When we celebrated our graduation in Disneyworld in 2022, it was the first time we had met in person! Such a special memory. We never doubted for a moment that we would have a wonderful time together after the bond we had built through our Gonzaga program. Not long after graduation, she shared with us her intention to continue with her studies and although I could not imagine doing more school, it didn't surprise me at all that Rachel made that choice, and it was awe inspiring to watch my amazing friend continue to set the bar so high for herself.

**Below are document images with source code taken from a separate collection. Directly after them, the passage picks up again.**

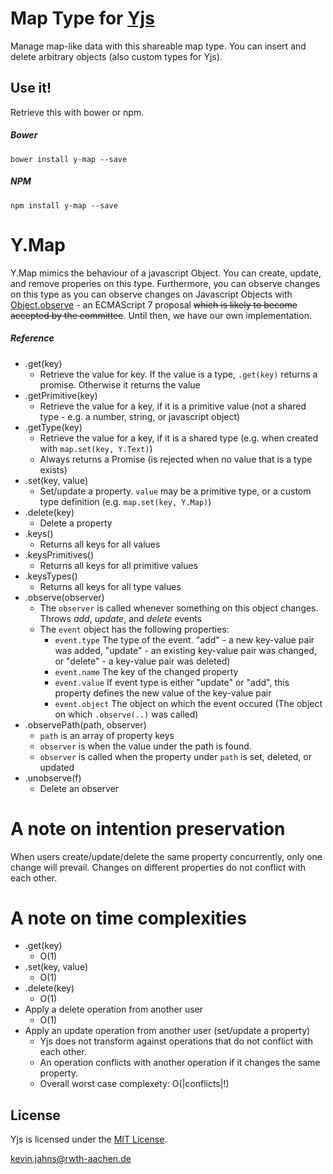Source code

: 
# Map Type for [Yjs](https://github.com/y-js/yjs)

Manage map-like data with this shareable map type. You can insert and delete arbitrary objects (also custom types for Yjs).

## Use it!
Retrieve this with bower or npm.

##### Bower
```
bower install y-map --save
```

##### NPM
```
npm install y-map --save
```

# Y.Map
Y.Map mimics the behaviour of a javascript Object. You can create, update, and remove properies on this type. Furthermore, you can observe changes on this type as you can observe changes on Javascript Objects with [Object.observe](https://developer.mozilla.org/en-US/docs/Web/JavaScript/Reference/Global_Objects/Object/observe) - an ECMAScript 7 proposal ~~which is likely to become accepted by the committee~~. Until then, we have our own implementation.

##### Reference
* .get(key)
  * Retrieve the value for key. If the value is a type, `.get(key)` returns a promise. Otherwise it returns the value
* .getPrimitive(key)
  * Retrieve the value for a key, if it is a primitive value (not a shared type - e.g. a number, string, or javascript object)
* .getType(key)
  * Retrieve the value for a key, if it is a shared type (e.g. when created with `map.set(key, Y.Text)`)
  * Always returns a Promise (is rejected when no value that is a type exists)
* .set(key, value)
  * Set/update a property. `value` may be a primitive type, or a custom type definition (e.g. `map.set(key, Y.Map)`)
* .delete(key)
  * Delete a property
* .keys()
  * Returns all keys for all values
* .keysPrimitives()
  * Returns all keys for all primitive values
* .keysTypes()
  * Returns all keys for all type values
* .observe(observer)
  * The `observer` is called whenever something on this object changes. Throws *add*, *update*, and *delete* events
  * The `event` object has the following properties:
    * `event.type` The type of the event. "add" - a new key-value pair was added, "update" - an existing key-value pair was changed, or "delete" - a key-value pair was deleted)
    * `event.name` The key of the changed property
    * `event.value` If event type is either "update" or "add", this property defines the new value of the key-value pair
    * `event.object` The object on which the event occured (The object on which `.observe(..)` was called)
* .observePath(path, observer)
  * `path` is an array of property keys
  * `observer` is when the value under the path is found.
  * `observer` is called when the property under `path` is set, deleted, or updated
* .unobserve(f)
  * Delete an observer

# A note on intention preservation
When users create/update/delete the same property concurrently, only one change will prevail. Changes on different properties do not conflict with each other.

# A note on time complexities
* .get(key)
  * O(1)
* .set(key, value)
  * O(1)
* .delete(key)
  * O(1)
* Apply a delete operation from another user
  * O(1)
* Apply an update operation from another user (set/update a property)
  * Yjs does not transform against operations that do not conflict with each other.
  * An operation conflicts with another operation if it changes the same property.
  * Overall worst case complexety: O(|conflicts|!)

## License
Yjs is licensed under the [MIT License](./LICENSE.txt).

<kevin.jahns@rwth-aachen.de>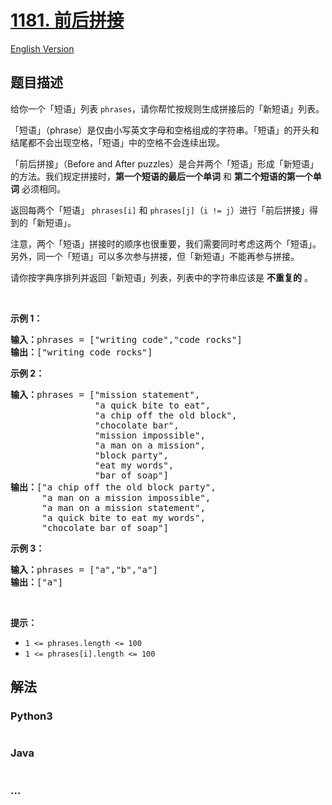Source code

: # [1181. 前后拼接](https://leetcode-cn.com/problems/before-and-after-puzzle)

[English Version](/solution/1100-1199/1181.Before%20and%20After%20Puzzle/README_EN.md)

## 题目描述

<!-- 这里写题目描述 -->
<p>给你一个「短语」列表 <code>phrases</code>，请你帮忙按规则生成拼接后的「新短语」列表。</p>

<p>「短语」（phrase）是仅由小写英文字母和空格组成的字符串。「短语」的开头和结尾都不会出现空格，「短语」中的空格不会连续出现。</p>

<p>「前后拼接」（Before and After puzzles）是合并两个「短语」形成「新短语」的方法。我们规定拼接时，<strong>第一个短语的最后一个单词</strong> 和 <strong>第二个短语的第一个单词</strong> 必须相同。</p>

<p>返回每两个「短语」 <code>phrases[i]</code> 和 <code>phrases[j]</code>（<code>i != j</code>）进行「前后拼接」得到的「新短语」。</p>

<p>注意，两个「短语」拼接时的顺序也很重要，我们需要同时考虑这两个「短语」。另外，同一个「短语」可以多次参与拼接，但「新短语」不能再参与拼接。</p>

<p>请你按字典序排列并返回「新短语」列表，列表中的字符串应该是 <strong>不重复的</strong> 。</p>

<p> </p>

<p><strong>示例 1：</strong></p>

<pre><strong>输入：</strong>phrases = ["writing code","code rocks"]
<strong>输出：</strong>["writing code rocks"]
</pre>

<p><strong>示例 2：</strong></p>

<pre><strong>输入：</strong>phrases = ["mission statement",
                "a quick bite to eat",
                "a chip off the old block",
                "chocolate bar",
                "mission impossible",
                "a man on a mission",
                "block party",
                "eat my words",
                "bar of soap"]
<strong>输出：</strong>["a chip off the old block party",
      "a man on a mission impossible",
      "a man on a mission statement",
      "a quick bite to eat my words",
      "chocolate bar of soap"]
</pre>

<p><strong>示例 3：</strong></p>

<pre><strong>输入：</strong>phrases = ["a","b","a"]
<strong>输出：</strong>["a"]
</pre>

<p> </p>

<p><strong>提示：</strong></p>

<ul>
	<li><code>1 <= phrases.length <= 100</code></li>
	<li><code>1 <= phrases[i].length <= 100</code></li>
</ul>

## 解法

<!-- 这里可写通用的实现逻辑 -->

<!-- tabs:start -->

### **Python3**

<!-- 这里可写当前语言的特殊实现逻辑 -->

```python

```

### **Java**

<!-- 这里可写当前语言的特殊实现逻辑 -->

```java

```

### **...**

```

```

<!-- tabs:end -->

During our Disneyland trip in February of 2025, she was beginning to feel the effects of ALS. She explained to me how her diagnosis has influenced what she was planning to focus on for her continuing studies and it centered on how companies and organizations could better accommodate and support those suffering from ALS. During a time when most people would have quickly stepped away from school, Rachel embraced the opportunity to continue to make a difference. Rachel was more than a dear friend — she was a role model to so many of us, and I will carry her example of determination, kindness, and love with me always, striving to live by those values.